Check every line of the data for the string "repository" and copy the ones that have it.

Source data
►
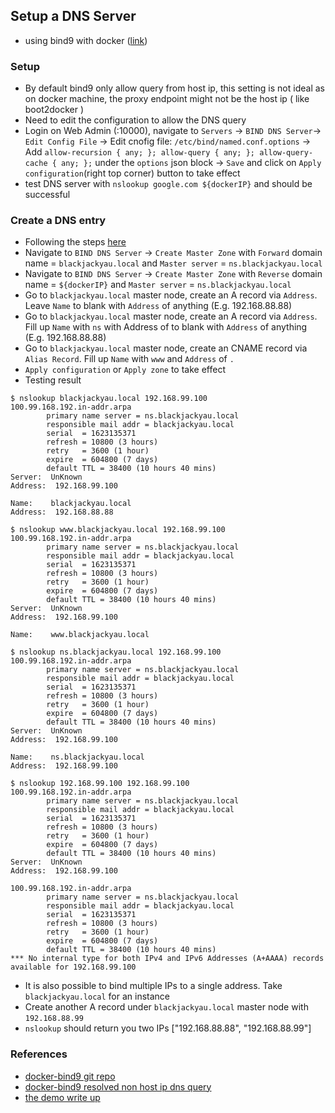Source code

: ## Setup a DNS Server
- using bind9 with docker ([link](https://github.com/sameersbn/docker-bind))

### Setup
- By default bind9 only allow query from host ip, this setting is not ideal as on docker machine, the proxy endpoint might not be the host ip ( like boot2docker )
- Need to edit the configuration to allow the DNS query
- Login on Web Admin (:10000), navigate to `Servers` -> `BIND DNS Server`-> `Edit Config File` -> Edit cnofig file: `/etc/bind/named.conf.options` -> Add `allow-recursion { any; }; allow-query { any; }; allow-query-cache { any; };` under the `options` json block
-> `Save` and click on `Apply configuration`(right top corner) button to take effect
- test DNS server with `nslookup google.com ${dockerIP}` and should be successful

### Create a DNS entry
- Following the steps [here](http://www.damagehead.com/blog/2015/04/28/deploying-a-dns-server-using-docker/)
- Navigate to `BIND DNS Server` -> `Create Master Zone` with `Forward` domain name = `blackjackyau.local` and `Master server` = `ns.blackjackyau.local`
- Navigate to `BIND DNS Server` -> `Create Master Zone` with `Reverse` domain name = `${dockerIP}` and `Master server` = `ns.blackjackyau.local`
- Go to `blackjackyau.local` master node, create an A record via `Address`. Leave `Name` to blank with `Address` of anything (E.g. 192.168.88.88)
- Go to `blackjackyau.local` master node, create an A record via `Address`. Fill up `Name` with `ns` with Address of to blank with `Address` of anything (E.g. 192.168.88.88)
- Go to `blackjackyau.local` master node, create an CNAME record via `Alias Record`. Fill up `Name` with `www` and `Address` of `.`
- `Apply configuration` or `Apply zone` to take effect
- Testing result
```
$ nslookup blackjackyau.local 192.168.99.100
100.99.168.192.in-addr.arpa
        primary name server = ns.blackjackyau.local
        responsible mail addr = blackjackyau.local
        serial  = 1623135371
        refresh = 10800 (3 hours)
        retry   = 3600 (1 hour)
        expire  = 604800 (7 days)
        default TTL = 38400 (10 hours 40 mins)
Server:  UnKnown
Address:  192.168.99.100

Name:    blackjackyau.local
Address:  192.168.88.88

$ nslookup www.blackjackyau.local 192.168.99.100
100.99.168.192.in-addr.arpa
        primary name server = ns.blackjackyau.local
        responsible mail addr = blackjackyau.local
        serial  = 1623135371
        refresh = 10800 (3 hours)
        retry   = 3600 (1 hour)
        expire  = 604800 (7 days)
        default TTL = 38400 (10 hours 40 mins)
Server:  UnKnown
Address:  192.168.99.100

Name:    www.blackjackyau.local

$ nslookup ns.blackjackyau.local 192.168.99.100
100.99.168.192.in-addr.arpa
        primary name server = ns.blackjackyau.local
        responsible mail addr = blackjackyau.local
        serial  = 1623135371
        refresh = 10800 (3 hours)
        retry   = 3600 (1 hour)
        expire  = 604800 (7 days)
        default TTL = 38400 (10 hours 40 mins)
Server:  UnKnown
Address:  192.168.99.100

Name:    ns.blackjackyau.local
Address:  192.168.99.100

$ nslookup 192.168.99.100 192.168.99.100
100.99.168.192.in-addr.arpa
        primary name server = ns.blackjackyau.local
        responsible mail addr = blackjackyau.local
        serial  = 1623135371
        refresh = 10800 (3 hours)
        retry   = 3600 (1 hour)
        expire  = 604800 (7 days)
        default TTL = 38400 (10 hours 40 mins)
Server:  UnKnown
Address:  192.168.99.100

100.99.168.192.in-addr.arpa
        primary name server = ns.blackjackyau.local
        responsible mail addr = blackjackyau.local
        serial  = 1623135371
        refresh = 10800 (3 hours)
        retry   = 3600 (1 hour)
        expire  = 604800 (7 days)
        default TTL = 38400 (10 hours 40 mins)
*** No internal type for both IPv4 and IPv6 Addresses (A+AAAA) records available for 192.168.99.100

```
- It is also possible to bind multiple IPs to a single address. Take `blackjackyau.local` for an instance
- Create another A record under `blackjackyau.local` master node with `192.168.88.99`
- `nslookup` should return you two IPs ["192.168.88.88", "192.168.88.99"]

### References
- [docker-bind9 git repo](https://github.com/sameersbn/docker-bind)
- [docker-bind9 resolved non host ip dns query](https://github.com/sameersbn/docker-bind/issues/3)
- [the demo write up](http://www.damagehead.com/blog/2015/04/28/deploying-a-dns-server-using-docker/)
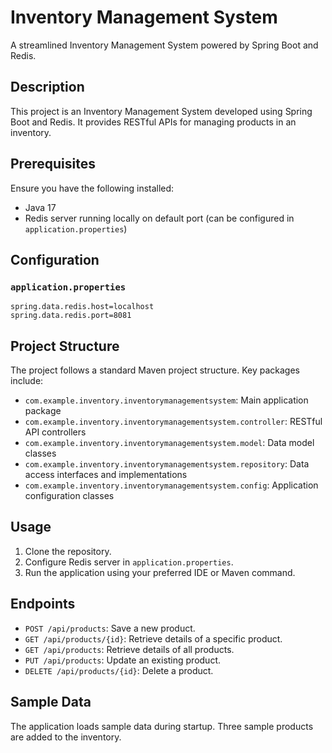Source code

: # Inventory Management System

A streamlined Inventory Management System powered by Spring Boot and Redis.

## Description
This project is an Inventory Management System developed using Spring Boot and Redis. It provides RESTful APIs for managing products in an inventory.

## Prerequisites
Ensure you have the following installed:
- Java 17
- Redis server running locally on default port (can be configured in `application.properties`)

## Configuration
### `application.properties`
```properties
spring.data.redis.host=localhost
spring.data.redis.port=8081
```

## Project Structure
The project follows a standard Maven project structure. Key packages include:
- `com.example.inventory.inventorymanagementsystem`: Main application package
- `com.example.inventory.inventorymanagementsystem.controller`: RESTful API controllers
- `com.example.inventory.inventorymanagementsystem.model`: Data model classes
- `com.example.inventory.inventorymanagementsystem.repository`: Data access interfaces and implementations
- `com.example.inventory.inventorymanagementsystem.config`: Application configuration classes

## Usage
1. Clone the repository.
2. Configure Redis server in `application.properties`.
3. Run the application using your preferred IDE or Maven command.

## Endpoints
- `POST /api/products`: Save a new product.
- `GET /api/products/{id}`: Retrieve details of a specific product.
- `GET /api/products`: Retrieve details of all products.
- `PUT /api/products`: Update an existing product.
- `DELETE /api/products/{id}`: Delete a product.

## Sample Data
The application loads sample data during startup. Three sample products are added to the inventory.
◄
►
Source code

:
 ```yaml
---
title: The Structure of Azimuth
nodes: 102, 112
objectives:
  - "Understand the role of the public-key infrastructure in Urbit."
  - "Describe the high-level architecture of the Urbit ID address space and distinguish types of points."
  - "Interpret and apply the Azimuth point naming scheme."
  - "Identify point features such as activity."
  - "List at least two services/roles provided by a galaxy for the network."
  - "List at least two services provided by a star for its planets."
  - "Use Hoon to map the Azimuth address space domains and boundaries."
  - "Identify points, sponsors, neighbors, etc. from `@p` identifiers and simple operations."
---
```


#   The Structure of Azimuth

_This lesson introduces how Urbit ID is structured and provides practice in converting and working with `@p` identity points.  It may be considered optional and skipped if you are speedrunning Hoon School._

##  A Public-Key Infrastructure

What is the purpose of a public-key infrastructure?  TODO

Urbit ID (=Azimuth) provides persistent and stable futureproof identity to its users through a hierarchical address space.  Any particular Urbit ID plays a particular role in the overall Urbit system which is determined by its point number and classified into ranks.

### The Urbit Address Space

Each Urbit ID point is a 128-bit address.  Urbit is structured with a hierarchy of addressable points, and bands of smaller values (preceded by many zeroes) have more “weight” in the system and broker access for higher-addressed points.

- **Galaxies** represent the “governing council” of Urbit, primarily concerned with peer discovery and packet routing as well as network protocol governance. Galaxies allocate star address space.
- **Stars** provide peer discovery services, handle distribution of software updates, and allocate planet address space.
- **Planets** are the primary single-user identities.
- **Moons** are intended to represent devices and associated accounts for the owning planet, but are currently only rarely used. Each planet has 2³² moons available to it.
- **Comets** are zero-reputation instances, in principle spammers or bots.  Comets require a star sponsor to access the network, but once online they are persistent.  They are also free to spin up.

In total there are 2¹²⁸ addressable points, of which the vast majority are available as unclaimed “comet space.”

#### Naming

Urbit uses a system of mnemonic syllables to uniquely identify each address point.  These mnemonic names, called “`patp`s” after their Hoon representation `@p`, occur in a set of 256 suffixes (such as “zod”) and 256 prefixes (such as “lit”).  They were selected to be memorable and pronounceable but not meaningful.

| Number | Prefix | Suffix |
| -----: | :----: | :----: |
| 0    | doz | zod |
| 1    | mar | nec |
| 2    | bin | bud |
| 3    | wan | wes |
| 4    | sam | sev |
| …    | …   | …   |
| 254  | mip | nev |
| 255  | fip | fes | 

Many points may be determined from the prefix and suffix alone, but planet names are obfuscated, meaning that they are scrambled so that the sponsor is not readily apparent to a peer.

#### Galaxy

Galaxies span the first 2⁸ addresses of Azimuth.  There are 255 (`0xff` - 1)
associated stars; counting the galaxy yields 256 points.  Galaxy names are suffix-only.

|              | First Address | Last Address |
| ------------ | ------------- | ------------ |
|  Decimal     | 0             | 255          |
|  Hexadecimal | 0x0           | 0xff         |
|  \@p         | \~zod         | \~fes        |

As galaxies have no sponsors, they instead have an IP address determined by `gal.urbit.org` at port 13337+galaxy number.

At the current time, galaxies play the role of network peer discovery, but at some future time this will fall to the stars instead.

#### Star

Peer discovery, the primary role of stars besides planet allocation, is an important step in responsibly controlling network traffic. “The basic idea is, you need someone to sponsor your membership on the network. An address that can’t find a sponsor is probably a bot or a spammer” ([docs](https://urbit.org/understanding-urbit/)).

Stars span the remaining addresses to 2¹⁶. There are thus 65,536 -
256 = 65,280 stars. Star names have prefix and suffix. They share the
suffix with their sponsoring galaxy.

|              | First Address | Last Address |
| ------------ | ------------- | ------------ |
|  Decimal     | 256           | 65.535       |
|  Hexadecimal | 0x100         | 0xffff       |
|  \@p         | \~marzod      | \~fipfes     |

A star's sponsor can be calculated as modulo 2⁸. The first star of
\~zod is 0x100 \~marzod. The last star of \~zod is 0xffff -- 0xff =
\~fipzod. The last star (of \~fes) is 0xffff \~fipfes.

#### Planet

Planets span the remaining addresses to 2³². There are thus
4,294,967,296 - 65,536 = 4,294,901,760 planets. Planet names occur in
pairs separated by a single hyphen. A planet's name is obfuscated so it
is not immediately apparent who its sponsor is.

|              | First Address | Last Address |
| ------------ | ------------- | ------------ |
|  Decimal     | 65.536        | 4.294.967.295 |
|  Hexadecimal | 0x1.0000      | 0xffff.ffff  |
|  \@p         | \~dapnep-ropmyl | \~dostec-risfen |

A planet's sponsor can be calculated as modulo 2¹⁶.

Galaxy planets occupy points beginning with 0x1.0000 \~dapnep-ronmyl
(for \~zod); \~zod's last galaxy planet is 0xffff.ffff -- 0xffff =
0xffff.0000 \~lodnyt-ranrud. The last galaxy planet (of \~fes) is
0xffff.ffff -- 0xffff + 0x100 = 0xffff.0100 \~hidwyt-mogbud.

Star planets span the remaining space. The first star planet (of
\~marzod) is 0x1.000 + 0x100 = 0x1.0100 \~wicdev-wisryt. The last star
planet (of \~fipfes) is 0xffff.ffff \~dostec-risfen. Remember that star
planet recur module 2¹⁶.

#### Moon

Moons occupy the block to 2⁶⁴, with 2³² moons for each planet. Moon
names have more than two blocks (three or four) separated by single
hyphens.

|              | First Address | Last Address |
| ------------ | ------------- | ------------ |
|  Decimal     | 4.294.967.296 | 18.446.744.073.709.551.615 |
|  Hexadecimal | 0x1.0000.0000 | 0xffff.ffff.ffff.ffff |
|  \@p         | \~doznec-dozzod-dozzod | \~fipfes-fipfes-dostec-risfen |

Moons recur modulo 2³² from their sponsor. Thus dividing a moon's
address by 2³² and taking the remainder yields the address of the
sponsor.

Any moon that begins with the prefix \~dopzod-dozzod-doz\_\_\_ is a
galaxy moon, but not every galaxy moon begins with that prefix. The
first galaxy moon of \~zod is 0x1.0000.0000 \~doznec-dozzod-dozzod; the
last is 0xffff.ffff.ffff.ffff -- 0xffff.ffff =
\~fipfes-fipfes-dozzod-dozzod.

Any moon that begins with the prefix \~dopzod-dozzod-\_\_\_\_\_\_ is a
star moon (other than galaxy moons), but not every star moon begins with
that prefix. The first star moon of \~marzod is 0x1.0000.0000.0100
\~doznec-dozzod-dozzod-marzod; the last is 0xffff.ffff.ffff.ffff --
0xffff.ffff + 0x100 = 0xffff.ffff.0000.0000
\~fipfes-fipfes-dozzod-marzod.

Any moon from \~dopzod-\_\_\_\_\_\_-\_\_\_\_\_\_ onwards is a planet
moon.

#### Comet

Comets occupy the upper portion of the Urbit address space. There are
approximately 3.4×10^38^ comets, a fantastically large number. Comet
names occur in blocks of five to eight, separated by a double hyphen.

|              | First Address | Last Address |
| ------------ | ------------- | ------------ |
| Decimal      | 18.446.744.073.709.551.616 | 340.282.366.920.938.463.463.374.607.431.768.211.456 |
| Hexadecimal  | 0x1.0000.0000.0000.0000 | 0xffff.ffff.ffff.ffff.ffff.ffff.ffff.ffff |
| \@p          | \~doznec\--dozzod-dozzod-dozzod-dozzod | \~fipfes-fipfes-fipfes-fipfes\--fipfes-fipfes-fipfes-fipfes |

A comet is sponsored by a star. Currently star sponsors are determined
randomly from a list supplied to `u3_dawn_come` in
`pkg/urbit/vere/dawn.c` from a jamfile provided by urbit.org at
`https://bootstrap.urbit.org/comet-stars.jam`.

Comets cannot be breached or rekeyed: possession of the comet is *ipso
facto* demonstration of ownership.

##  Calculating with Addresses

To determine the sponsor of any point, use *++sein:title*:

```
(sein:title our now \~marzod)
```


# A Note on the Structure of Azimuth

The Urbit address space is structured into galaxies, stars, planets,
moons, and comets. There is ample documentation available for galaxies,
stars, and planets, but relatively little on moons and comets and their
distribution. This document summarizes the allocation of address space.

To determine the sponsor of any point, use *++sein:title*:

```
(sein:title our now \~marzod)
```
◄
►
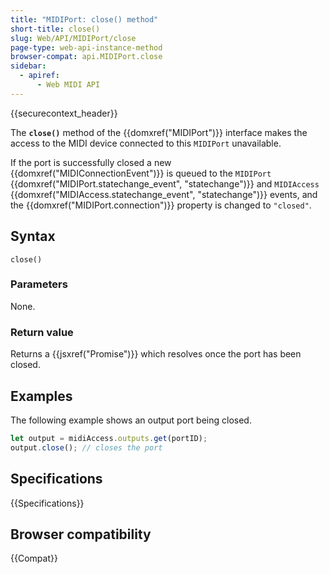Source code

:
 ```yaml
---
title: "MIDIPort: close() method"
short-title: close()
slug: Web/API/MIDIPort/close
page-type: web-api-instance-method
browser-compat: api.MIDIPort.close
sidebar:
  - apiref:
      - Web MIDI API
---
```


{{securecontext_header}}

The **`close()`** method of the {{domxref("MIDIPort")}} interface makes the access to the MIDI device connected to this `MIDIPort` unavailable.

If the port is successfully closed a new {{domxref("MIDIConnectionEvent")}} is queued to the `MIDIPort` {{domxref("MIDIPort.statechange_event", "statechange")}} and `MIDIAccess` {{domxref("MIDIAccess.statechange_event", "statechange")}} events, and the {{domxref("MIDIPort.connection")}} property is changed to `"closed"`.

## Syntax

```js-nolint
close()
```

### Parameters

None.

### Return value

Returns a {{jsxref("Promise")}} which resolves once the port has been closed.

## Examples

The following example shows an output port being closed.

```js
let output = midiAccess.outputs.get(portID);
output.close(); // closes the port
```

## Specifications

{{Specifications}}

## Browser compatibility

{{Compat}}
◄
Exercise solution:
- `com.example.inventory.inventorymanagementsystem.repository`: Data access interfaces and implementations
1. Clone the repository.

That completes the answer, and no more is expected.